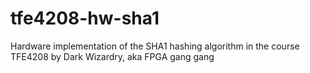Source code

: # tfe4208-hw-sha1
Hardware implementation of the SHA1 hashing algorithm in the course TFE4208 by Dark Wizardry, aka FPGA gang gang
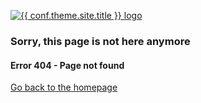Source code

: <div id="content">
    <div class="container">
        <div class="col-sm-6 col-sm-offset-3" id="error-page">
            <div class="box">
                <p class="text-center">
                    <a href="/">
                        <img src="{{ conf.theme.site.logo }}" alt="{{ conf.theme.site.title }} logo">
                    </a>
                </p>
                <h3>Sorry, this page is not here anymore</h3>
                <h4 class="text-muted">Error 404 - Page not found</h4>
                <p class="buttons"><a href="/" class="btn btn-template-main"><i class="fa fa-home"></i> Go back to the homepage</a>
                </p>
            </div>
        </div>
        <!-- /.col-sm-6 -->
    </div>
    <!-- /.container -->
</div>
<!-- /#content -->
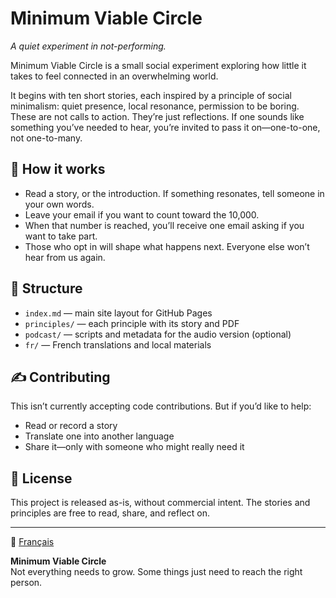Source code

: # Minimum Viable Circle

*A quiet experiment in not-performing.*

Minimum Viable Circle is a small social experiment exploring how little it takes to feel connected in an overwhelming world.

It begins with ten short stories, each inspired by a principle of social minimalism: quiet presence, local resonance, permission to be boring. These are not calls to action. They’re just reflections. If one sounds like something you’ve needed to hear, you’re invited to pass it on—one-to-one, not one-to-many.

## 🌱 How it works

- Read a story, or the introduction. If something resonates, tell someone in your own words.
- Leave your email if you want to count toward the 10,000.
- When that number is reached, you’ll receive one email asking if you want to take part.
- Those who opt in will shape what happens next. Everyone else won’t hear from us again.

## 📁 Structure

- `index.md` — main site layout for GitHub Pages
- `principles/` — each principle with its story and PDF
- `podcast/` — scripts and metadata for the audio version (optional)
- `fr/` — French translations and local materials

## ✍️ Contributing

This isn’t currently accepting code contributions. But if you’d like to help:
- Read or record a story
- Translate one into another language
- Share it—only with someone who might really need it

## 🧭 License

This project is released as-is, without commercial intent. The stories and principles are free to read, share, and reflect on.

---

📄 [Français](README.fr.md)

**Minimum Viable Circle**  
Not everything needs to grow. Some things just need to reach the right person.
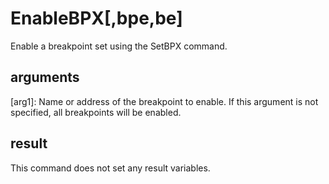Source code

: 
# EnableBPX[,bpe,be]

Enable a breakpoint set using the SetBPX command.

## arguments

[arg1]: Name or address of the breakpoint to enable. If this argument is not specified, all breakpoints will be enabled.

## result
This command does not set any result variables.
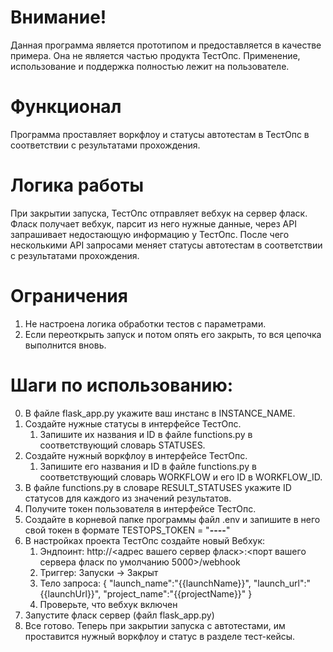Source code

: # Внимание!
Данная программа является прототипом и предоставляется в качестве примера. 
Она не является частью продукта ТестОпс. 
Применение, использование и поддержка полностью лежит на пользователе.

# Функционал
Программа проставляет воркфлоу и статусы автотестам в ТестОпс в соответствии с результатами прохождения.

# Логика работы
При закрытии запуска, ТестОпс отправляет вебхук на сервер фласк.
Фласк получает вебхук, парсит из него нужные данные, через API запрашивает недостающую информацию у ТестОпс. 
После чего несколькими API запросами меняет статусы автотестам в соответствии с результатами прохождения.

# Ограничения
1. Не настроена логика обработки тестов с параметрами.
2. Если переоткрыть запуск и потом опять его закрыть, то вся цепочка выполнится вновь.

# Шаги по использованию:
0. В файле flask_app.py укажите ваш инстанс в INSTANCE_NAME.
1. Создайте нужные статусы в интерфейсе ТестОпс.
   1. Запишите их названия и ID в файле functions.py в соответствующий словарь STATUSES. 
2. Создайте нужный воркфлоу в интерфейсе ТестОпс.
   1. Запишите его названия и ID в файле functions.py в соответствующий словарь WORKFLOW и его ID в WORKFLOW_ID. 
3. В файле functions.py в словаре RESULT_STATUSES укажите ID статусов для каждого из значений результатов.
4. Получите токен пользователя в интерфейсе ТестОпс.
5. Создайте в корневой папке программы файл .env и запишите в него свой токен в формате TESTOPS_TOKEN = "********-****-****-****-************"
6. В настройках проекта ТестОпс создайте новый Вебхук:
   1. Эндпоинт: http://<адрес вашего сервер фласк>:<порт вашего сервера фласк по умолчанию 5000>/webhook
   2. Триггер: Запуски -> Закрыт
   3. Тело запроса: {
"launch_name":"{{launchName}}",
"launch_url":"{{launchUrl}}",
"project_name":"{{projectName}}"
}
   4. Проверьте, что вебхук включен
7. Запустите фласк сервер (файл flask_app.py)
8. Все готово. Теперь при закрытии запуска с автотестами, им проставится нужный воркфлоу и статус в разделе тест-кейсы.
--------
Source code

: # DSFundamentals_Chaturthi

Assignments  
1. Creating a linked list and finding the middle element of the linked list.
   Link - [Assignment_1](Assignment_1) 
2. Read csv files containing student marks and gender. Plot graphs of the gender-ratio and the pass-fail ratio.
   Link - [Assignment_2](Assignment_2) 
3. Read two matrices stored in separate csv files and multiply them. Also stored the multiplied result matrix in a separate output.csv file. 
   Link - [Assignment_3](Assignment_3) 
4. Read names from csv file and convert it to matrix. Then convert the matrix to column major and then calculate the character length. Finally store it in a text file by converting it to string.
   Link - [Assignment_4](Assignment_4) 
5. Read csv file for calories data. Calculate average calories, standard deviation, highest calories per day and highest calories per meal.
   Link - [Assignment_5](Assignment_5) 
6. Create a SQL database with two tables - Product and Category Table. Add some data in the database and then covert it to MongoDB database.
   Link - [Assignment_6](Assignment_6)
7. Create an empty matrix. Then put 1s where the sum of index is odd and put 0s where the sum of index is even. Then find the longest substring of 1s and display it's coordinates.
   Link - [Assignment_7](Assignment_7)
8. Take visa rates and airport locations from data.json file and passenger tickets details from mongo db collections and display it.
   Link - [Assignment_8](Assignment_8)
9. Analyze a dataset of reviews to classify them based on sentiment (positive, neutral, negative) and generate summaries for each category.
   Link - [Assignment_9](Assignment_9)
--------
Problem – What is needed is an exact copy of the lines above from the one with "This command does" to the one with "# Функционал", both ends kept, and nothing more; please leave the pictures out.

Answer to this problem –
This command does not set any result variables.
Source code

: # Внимание!
Данная программа является прототипом и предоставляется в качестве примера. 
Она не является частью продукта ТестОпс. 
Применение, использование и поддержка полностью лежит на пользователе.

# Функционал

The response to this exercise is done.